Satria kembali masuk ke dalam kelasnya.
“Memangnya kamu pergi kemana Satria kok sampai nenek tidak tahu” tanya bu Melia.
“Kami sebetulnya pindah rumah bu tapi ayah dan ibu tidak pamit sama nenek kalau pamit tidak diijinkan nenek.”jawaban polos Satria membungkam bu Melia. Ibu guru itu merasa itu adalah masalah intern rumah tangga keluarga Satria.
“Kurang ajar Tono dan Fitri awas kalian berani minggat begitu saja. Dony sudah pergi sekarang malah Tono menyusul pergi.” Gerutu nenek sambil mengendarai motor matic bututnya.
Sepulang sekolah Satria menepati janjinya mampir ke rumah nenek. Saat tiba disana nenek sudah siap dengan kedatangan cucunya itu.
Sebelum Satria turun nenek sudah membuka pintu mobil dan menyuruh sopirnya segera berangkat ke rumah Satria.
“Jangan bilang ke ayah dan ibumu kalau nenek ikut kamu pulang ke rumah.” Kata nenek.
Setibanya di rumah menantunya nenek terbelalak melihat rumah megah itu.
"Satria apa benar ini rumah ayah dan ibumu?" tanya nenek.
"Benar nek, ini rumah Satria sekarang. Ayo nek kita masuk Satria sudah lapar." ajak Satria.
Nenek mengikuti Satria masuk ke kamarnya dan menunggu Satria bersih-bersih dan berganti baju.
"Ayo kita makan nek," ajak Satria.
"Bik Satria mau makan sekarang." perintahnya.
Iya den silahkan makan bibik sudah menyiapkan makan siangnya." kata bibik sambil menatap nenek.
"Kenalkan ini nenek Satria bik." kata Satria
"Oh, saya bibik yang bekerja disini. Silahkan nyonya besar makan siang sama den Satria." kata bibik.
Nenek hanya melongo saja, baru kali ini ada yang memanggilnya nyonya besar.
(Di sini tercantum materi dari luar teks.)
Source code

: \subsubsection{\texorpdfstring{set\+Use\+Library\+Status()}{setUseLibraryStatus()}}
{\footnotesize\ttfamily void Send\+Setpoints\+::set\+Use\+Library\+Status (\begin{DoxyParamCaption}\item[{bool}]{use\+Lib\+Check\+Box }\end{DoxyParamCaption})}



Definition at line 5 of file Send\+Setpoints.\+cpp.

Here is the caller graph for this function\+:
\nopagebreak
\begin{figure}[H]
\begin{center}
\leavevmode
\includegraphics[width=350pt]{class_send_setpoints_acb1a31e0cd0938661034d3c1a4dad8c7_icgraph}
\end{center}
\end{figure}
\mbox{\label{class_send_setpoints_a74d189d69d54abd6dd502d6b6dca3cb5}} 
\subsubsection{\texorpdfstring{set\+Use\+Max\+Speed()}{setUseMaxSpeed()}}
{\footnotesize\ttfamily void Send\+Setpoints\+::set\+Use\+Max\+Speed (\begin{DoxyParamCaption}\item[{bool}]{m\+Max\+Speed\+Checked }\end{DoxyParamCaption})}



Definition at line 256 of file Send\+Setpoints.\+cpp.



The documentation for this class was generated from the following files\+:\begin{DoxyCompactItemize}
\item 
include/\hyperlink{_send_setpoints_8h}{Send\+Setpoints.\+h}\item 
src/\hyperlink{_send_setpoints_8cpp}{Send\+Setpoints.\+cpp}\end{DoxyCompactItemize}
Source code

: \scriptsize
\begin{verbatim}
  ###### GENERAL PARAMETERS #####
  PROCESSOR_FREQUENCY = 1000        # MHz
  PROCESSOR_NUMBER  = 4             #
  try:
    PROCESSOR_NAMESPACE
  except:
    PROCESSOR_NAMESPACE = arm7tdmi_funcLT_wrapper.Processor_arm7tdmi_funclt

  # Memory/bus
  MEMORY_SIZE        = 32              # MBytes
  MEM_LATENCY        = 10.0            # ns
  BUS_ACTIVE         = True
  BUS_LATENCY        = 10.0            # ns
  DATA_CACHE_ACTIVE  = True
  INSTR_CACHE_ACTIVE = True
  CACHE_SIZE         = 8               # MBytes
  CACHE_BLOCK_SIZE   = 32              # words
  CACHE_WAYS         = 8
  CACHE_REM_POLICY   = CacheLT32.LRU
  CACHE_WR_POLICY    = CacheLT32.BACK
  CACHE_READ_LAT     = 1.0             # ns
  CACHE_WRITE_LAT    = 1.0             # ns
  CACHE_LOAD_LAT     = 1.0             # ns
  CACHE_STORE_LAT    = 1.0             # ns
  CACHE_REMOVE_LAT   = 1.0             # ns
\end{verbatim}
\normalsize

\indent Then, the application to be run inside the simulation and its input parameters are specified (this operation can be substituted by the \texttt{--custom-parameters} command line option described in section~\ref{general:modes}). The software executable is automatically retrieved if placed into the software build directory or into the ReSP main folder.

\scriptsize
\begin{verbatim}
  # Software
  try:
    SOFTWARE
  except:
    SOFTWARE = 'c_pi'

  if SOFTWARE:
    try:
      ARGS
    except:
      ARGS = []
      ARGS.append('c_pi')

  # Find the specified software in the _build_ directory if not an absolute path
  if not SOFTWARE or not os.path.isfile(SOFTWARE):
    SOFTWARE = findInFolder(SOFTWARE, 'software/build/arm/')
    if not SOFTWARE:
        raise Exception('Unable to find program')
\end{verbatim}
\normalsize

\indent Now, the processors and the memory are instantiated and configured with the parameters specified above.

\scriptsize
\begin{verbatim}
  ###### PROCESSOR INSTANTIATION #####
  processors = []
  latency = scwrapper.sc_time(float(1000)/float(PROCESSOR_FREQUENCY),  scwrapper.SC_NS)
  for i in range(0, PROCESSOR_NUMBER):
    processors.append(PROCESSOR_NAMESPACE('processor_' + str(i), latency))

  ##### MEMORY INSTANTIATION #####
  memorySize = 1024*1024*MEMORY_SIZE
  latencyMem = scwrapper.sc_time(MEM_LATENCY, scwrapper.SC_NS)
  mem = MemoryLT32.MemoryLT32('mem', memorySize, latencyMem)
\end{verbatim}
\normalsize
"Ayo nek," Satria membuyarkan lamunan nya dan minta diambilkan nasi oleh neneknya seperti biasa.
Menu makan siang itu lebih mewah daripada menu yang biasa disajikan nenek dirumah.
Sup kacang merah dengan potongan daging, ayam rica-rica, bakwan jagung dan tahu tempe goreng dan sambal.
Satria makan dengan lahap. Sup daging adalah makanan favoritnya dimakan dengan tempe goreng.
Nenek makan ayam rica-rica dengan bakwan jagung dan tahu goreng.
Nenek menemani cucunya tidur siang di kamarnya yang ber AC, mereka berdua tidur dengan pulas.